Mas, como vim a descobrir na hora certa, era um homem bom. Generoso, acolhedor, pai na melhor acepção da palavra.

Aos vinte e poucos anos, engravidei de um namorado. Entrei em pânico. Já me via no olho da rua, com malas, livros e um bebê para criar sozinha. Aos dois meses de gestação, já com o corpo em transformação, vi que era hora de enfrentar a fera. Ensaiei o diálogo, um sem-número de vezes. Até que, numa segunda-feira de fevereiro de 1980 (a data exata não lembro, mas recordo perfeitamente o cenário), após o encerramento do Jornal Nacional, tomei coragem e disse que precisava falar com ele.

Esqueci todo o script dolorosamente ensaiado e disparei:

- Meu pai, eu estou grávida e não vou casar.

Silêncio sepulcral. Era possível ouvir as batidas de meu coração. Uma eternidade se passou, até que ele levantou do sofá e, sem dizer uma palavra, se recolheu ao quarto.

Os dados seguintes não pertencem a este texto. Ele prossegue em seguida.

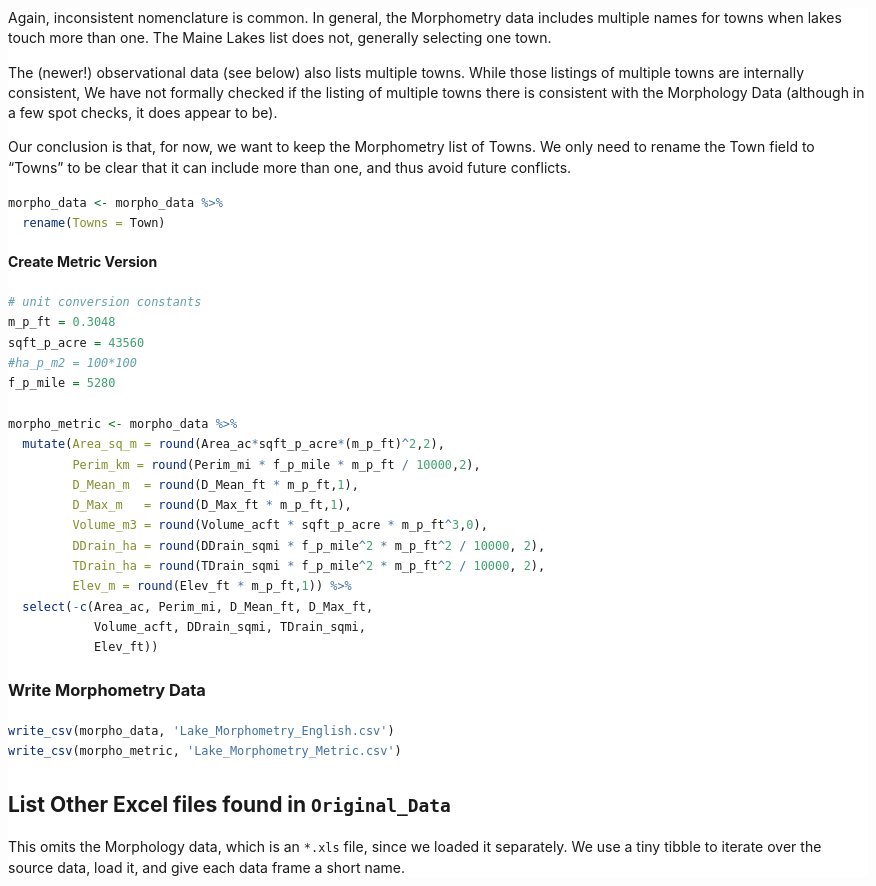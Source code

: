Again, inconsistent nomenclature is common. In general, the Morphometry
data includes multiple names for towns when lakes touch more than one.
The Maine Lakes list does not, generally selecting one town.

The (newer!) observational data (see below) also lists multiple towns.
While those listings of multiple towns are internally consistent, We
have not formally checked if the listing of multiple towns there is
consistent with the Morphology Data (although in a few spot checks, it
does appear to be).

Our conclusion is that, for now, we want to keep the Morphometry list of
Towns. We only need to rename the Town field to “Towns” to be clear that
it can include more than one, and thus avoid future conflicts.

``` r
morpho_data <- morpho_data %>%
  rename(Towns = Town)
```

#### Create Metric Version

``` r
# unit conversion constants
m_p_ft = 0.3048
sqft_p_acre = 43560
#ha_p_m2 = 100*100
f_p_mile = 5280

morpho_metric <- morpho_data %>%
  mutate(Area_sq_m = round(Area_ac*sqft_p_acre*(m_p_ft)^2,2),
         Perim_km = round(Perim_mi * f_p_mile * m_p_ft / 10000,2),
         D_Mean_m  = round(D_Mean_ft * m_p_ft,1),
         D_Max_m   = round(D_Max_ft * m_p_ft,1),
         Volume_m3 = round(Volume_acft * sqft_p_acre * m_p_ft^3,0),
         DDrain_ha = round(DDrain_sqmi * f_p_mile^2 * m_p_ft^2 / 10000, 2),
         TDrain_ha = round(TDrain_sqmi * f_p_mile^2 * m_p_ft^2 / 10000, 2),
         Elev_m = round(Elev_ft * m_p_ft,1)) %>%
  select(-c(Area_ac, Perim_mi, D_Mean_ft, D_Max_ft,
            Volume_acft, DDrain_sqmi, TDrain_sqmi,
            Elev_ft))
```

### Write Morphometry Data

``` r
write_csv(morpho_data, 'Lake_Morphometry_English.csv')
write_csv(morpho_metric, 'Lake_Morphometry_Metric.csv')
```

## List Other Excel files found in `Original_Data`

This omits the Morphology data, which is an `*.xls` file, since we
loaded it separately. We use a tiny tibble to iterate over the source
data, load it, and give each data frame a short name.
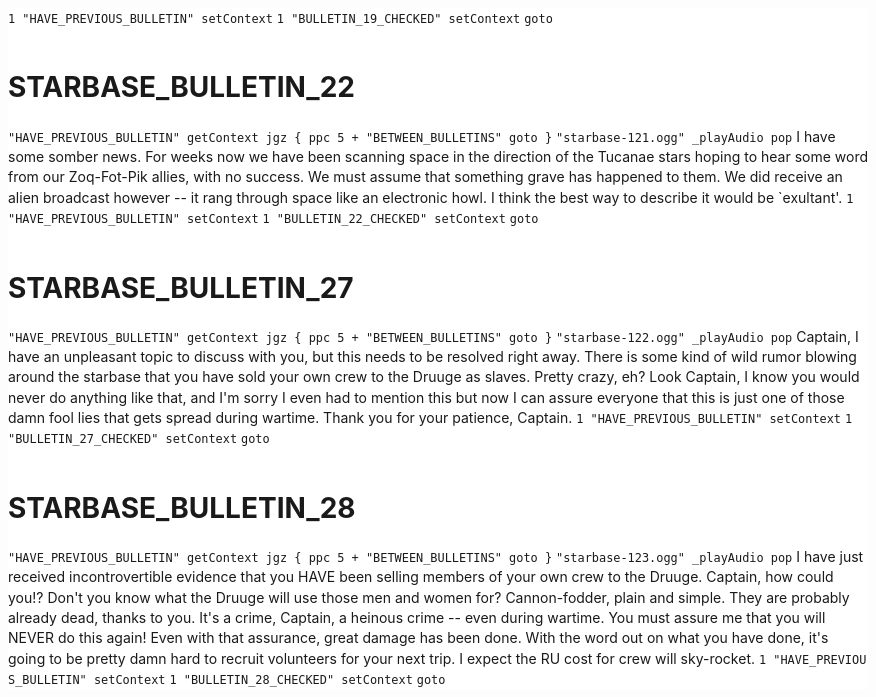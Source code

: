 `1 "HAVE_PREVIOUS_BULLETIN" setContext`
`1 "BULLETIN_19_CHECKED" setContext`
`goto`

# STARBASE_BULLETIN_22

`"HAVE_PREVIOUS_BULLETIN" getContext jgz { ppc 5 + "BETWEEN_BULLETINS" goto }`
`"starbase-121.ogg" _playAudio pop`
I have some somber news.
For weeks now we have been scanning space in the direction of the Tucanae stars
hoping to hear some word from our Zoq-Fot-Pik allies,
with no success. We must assume that something grave has happened to them.
We did receive an alien broadcast however -- it rang through space like an electronic howl.
I think the best way to describe it would be
\`exultant'.
`1 "HAVE_PREVIOUS_BULLETIN" setContext`
`1 "BULLETIN_22_CHECKED" setContext`
`goto`

# STARBASE_BULLETIN_27

`"HAVE_PREVIOUS_BULLETIN" getContext jgz { ppc 5 + "BETWEEN_BULLETINS" goto }`
`"starbase-122.ogg" _playAudio pop`
Captain, I have an unpleasant topic to discuss with you, but this needs to be resolved right away.
There is some kind of wild rumor blowing around the starbase
that you have sold your own crew to the Druuge as slaves.
Pretty crazy, eh?
Look Captain, I know you would never do anything like that, and I'm sorry I even had to mention this
but now I can assure everyone that this is just one of those damn fool lies that gets spread during wartime.
Thank you for your patience, Captain.
`1 "HAVE_PREVIOUS_BULLETIN" setContext`
`1 "BULLETIN_27_CHECKED" setContext`
`goto`

# STARBASE_BULLETIN_28

`"HAVE_PREVIOUS_BULLETIN" getContext jgz { ppc 5 + "BETWEEN_BULLETINS" goto }`
`"starbase-123.ogg" _playAudio pop`
I have just received incontrovertible evidence
that you HAVE been selling members of your own crew to the Druuge.
Captain, how could you!? Don't you know what the Druuge will use those men and women for?
Cannon-fodder, plain and simple. They are probably already dead, thanks to you.
It's a crime, Captain, a heinous crime -- even during wartime.
You must assure me that you will NEVER do this again!
Even with that assurance, great damage has been done.
With the word out on what you have done, it's going to be pretty damn hard to recruit volunteers
for your next trip.
I expect the RU cost for crew will sky-rocket.
`1 "HAVE_PREVIOUS_BULLETIN" setContext`
`1 "BULLETIN_28_CHECKED" setContext`
`goto`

Dia seguinte, saio para trabalhar (era repórter do Jornal da Bahia). Depois do trabalho, vou para a Facom, estudante de jornalismo que era. Finalzinho da tarde, certa de que minhas tralhas estariam na porta, volto para casa. Não estavam. Tudo normal, inclusive o típico ar sisudo dele e a algazarra dos irmãos, todos mais novos que eu. Quando encontro uma brecha, sondo minha mãe. Queria saber como ele reagira. A resposta dela foi uma iluminação: 

- Ele chorou muito à noite, mas não falou nada. Pela manhã é que ele chamou os meninos e disse: "É o seguinte, Jaciara está grávida e não vai casar. Ela vai ficar aqui e eu não quero que ninguém se meta. A casa é minha, ela é minha filha e vai ficar aqui com o filho, enquanto precisar".

E, ao longo da minha gravidez, ele foi de um cuidado comovente. Quando a neta Luciana Rodrigues  nasceu, virou avô babão. Então, eu posso afirmar que tive um pai amoroso, sim. Não do tipo que se derrama em manifestações de afeto, mas um pai que soube exercer o amor por meio de gestos concretos, silêncios e atitudes.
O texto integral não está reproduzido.